InsightSoftwareConsortium / ITK-Wasm

High performance spatial analysis in a web browser and across programming languages and hardware architectures
https://wasm.itk.org
Apache License 2.0
196 stars 50 forks source link

Consider adding dicom package tests that would utilize selected samples from IDC #1208

Open fedorov opened 2 months ago

fedorov commented 2 months ago

Since all of the IDC data is available in public buckets, with the content available via S3 API or HTTPS, without authentication, it might be good to add regression tests that utilize hand-picked DICOM samples that stress specific aspects of the functionality.

Specific examples that we already ran into, with SeriesInstanceUID of a corresponding sample from the current IDC v18 data release:

Given the UID above, the corresponding file(s) can be retrieved in just 2 steps:

  1. $ pip install --upgrade idc-index
  2. $ idc download <SeriesInstanceUID>

Other dimensions we may want to consider testing could include various transfer syntaxes, diffusion images from different manufacturers, series with missing slices, series with inconsistent PixelSpacing or ImageOrientationPatient, gantry tilt, presentation states, various samples that contain attributes that are invalid per standard, but may be encountered "in the wild". I think we should be able to find samples for many situations that need to be regression-tested.

I have not done this myself, but looks like CMake supports such external data sources: https://cmake.org/cmake/help/book/mastering-cmake/chapter/Testing%20With%20CMake%20and%20CTest.html#managing-test-data.

I am happy to help with selection of the relevant samples for the tasks we agree should be tested and answer any questions related to IDC.

I think something like the above has been a dream of @pieper for many years now. I believe we finally can make it come true!
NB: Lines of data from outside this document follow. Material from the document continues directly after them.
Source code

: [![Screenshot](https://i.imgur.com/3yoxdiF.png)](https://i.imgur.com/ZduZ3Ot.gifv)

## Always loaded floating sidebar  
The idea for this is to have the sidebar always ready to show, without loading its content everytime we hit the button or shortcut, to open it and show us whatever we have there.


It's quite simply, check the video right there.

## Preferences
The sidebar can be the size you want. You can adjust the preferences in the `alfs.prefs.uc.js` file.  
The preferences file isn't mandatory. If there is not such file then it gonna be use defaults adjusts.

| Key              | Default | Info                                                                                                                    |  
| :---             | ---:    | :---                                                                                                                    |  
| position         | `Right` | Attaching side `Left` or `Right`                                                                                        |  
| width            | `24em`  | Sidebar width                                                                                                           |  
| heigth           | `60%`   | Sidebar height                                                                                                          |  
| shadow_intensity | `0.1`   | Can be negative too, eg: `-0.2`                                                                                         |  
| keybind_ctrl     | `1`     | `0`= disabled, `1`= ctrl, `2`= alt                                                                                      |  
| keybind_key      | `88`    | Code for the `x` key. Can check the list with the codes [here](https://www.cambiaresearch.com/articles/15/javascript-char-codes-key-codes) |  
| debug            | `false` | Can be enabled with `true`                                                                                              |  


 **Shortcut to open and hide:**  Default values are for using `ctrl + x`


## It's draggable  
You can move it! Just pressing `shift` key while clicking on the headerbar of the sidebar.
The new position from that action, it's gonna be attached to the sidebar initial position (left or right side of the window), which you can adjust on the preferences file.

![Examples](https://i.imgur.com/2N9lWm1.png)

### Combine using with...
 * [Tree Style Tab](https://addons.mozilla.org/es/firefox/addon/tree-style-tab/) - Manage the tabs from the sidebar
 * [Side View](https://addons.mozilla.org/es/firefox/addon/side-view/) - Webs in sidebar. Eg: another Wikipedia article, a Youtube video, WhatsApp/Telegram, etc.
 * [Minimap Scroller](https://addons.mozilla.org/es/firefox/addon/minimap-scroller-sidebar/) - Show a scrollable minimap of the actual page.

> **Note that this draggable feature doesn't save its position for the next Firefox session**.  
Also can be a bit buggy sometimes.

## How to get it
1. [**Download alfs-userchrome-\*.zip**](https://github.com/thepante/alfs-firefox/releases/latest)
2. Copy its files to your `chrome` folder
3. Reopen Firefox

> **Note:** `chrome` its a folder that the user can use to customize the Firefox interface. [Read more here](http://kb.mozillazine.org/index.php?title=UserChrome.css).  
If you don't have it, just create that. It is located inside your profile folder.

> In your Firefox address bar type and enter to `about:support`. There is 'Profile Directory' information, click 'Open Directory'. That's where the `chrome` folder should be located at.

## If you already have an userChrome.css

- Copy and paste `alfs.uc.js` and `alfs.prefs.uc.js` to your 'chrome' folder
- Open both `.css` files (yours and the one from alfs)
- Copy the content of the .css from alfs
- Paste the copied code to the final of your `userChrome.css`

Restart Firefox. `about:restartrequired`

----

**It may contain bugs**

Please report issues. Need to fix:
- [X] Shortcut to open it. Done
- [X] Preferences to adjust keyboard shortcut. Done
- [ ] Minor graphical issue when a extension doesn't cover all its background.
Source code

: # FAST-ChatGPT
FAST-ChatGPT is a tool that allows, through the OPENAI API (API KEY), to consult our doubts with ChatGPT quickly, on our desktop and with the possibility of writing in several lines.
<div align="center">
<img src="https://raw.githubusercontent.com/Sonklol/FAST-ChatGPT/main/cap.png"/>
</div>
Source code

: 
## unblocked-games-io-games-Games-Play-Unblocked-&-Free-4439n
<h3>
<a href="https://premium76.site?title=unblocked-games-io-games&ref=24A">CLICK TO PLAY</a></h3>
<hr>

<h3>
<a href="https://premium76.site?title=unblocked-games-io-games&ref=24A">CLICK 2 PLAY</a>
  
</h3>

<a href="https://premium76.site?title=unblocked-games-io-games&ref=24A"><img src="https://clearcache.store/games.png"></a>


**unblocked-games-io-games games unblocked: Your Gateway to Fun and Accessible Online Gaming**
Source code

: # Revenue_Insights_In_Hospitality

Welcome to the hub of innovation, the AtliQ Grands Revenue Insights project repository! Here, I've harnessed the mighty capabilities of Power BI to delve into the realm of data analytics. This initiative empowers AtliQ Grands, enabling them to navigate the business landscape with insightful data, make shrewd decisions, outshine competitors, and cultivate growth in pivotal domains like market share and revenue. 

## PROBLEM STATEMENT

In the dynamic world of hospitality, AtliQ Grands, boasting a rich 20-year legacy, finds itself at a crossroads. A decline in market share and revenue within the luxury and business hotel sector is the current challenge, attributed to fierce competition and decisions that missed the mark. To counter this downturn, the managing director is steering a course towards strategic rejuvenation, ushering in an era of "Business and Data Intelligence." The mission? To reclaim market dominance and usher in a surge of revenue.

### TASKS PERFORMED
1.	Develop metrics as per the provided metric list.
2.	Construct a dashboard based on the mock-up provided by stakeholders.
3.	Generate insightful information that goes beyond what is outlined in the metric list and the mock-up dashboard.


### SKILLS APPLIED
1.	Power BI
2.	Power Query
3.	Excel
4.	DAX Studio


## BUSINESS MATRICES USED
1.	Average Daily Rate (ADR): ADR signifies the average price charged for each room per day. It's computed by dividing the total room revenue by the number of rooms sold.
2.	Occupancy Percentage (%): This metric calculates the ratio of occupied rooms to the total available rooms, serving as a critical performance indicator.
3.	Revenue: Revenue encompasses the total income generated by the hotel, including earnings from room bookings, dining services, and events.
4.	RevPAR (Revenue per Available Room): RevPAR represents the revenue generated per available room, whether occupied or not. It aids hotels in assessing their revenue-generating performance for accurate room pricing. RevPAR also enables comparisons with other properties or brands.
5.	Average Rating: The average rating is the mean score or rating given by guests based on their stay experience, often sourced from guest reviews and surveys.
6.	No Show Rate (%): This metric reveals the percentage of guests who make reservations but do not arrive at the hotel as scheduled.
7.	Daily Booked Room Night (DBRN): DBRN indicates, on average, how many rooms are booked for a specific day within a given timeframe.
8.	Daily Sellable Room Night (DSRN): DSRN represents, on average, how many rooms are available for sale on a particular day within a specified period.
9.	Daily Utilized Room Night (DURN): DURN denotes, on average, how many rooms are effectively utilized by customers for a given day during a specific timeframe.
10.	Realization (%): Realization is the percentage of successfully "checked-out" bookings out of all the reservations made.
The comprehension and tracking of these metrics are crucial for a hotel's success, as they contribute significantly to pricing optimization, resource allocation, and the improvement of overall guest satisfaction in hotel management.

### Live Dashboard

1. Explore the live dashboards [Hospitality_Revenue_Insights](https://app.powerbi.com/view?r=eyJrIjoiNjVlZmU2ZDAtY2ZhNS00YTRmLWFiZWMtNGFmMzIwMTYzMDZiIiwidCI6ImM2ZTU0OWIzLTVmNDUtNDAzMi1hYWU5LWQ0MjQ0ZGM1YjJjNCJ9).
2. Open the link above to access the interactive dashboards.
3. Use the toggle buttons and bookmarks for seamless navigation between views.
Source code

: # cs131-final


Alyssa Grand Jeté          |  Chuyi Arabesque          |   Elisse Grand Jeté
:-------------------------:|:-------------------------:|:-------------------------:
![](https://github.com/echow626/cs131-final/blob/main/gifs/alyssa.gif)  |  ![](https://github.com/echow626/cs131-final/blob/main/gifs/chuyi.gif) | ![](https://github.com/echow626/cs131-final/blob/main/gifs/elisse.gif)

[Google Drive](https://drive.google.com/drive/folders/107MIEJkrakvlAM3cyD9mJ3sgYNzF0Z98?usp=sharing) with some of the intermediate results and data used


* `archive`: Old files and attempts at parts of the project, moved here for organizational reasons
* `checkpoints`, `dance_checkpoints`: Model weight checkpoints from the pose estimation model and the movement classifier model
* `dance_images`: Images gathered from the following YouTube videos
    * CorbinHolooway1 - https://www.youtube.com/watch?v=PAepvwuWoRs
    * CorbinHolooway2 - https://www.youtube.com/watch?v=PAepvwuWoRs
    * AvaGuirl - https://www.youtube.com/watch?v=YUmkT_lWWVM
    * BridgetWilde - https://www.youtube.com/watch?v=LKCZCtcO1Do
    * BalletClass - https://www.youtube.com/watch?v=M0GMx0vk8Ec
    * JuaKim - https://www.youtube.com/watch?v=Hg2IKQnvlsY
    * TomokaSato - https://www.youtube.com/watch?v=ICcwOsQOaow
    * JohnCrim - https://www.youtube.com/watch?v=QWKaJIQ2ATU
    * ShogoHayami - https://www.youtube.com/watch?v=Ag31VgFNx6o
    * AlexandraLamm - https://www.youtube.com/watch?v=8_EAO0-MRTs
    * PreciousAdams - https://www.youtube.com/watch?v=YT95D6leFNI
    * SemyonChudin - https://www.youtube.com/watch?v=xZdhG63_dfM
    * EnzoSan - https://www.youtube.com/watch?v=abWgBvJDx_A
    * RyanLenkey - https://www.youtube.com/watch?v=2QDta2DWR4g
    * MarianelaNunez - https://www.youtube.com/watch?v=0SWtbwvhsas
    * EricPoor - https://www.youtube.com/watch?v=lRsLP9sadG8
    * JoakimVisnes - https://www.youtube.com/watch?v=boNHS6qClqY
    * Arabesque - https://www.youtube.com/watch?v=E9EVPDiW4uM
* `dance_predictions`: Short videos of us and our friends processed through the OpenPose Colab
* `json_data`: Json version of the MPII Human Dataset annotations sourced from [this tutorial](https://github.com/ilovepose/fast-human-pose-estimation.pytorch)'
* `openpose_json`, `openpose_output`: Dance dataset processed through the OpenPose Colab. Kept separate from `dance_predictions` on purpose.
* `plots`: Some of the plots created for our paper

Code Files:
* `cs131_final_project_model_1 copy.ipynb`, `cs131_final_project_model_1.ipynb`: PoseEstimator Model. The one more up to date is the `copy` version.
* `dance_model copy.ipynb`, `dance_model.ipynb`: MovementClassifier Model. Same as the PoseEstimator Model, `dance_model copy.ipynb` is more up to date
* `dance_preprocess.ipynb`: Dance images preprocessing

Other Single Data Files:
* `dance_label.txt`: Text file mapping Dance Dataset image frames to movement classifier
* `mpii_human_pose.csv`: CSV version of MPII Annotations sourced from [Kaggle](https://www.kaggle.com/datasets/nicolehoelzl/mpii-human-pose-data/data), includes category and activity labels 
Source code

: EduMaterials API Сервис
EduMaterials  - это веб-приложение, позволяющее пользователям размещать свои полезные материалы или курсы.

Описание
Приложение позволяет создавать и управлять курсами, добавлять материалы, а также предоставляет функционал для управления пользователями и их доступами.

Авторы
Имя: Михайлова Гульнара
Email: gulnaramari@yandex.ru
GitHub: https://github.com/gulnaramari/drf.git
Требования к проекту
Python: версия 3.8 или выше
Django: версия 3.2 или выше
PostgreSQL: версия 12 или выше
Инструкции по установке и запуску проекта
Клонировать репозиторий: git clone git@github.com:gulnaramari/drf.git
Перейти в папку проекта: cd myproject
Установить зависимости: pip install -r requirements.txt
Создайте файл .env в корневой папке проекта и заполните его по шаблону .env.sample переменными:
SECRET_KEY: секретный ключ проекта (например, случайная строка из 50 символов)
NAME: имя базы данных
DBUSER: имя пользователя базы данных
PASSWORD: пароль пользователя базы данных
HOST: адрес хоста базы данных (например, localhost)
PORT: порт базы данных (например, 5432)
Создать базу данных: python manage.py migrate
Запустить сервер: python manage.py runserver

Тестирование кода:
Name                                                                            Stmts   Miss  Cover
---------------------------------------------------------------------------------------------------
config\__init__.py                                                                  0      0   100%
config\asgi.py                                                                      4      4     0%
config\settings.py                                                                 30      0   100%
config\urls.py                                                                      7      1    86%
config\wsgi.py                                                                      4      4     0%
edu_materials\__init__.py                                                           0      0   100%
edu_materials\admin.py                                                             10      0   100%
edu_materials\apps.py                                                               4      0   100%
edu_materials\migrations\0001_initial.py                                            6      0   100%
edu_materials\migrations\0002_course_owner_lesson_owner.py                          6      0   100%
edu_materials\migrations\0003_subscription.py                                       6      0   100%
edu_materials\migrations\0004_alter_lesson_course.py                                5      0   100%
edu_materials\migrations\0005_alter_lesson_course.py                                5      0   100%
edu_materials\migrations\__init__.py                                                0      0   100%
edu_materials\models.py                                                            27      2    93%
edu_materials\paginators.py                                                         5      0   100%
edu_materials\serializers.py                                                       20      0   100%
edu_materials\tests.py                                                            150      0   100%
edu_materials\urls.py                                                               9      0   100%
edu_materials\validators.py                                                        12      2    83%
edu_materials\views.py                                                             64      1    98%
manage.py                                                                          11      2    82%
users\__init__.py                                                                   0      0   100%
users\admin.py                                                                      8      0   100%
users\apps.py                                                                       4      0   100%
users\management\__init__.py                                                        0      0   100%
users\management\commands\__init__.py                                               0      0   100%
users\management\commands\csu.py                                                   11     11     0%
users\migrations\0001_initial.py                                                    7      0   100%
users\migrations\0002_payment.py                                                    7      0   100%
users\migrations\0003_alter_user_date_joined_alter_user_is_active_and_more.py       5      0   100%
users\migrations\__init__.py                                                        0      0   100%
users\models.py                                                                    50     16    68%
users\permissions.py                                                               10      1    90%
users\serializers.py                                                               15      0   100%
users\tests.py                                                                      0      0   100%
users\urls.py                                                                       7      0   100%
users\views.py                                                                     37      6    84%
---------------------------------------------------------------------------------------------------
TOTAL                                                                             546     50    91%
fedorov commented 2 months ago

This is where tests are right now and it seems they are propagated from dcmqi: https://github.com/InsightSoftwareConsortium/ITK-Wasm/blob/main/packages/dicom/dcmtk/CMakeLists.txt#L88

jadh4v commented 1 month ago

This is where tests are right now and it seems they are propagated from dcmqi: https://github.com/InsightSoftwareConsortium/ITK-Wasm/blob/main/packages/dicom/dcmtk/CMakeLists.txt#L88

@fedorov

The tests in the CMake file are mostly run for sanity check on native binaries. The more comprehensive typescript and python tests are here: https://github.com/InsightSoftwareConsortium/ITK-Wasm/tree/main/packages/dicom/typescript/test https://github.com/InsightSoftwareConsortium/ITK-Wasm/tree/main/packages/dicom/python/itkwasm-dicom-wasi/tests

Also, GDCM is available through both image-io as well as the dicom subpackage for reading image series. I don't believe DCMTK is currently being used for reading imaging modalities of dicom series (@thewtex correct me if I'm wrong).

fedorov commented 1 month ago

Yes, I understand. The idea is to augment the existing tests of dcmqi (which are basically small toy examples) with the tests on the real data from IDC, and also add tests of the image-io package using data from IDC. No need to add DCMTK to image-io for this purpose, but just improve testing of the existing GDCM-based functionality.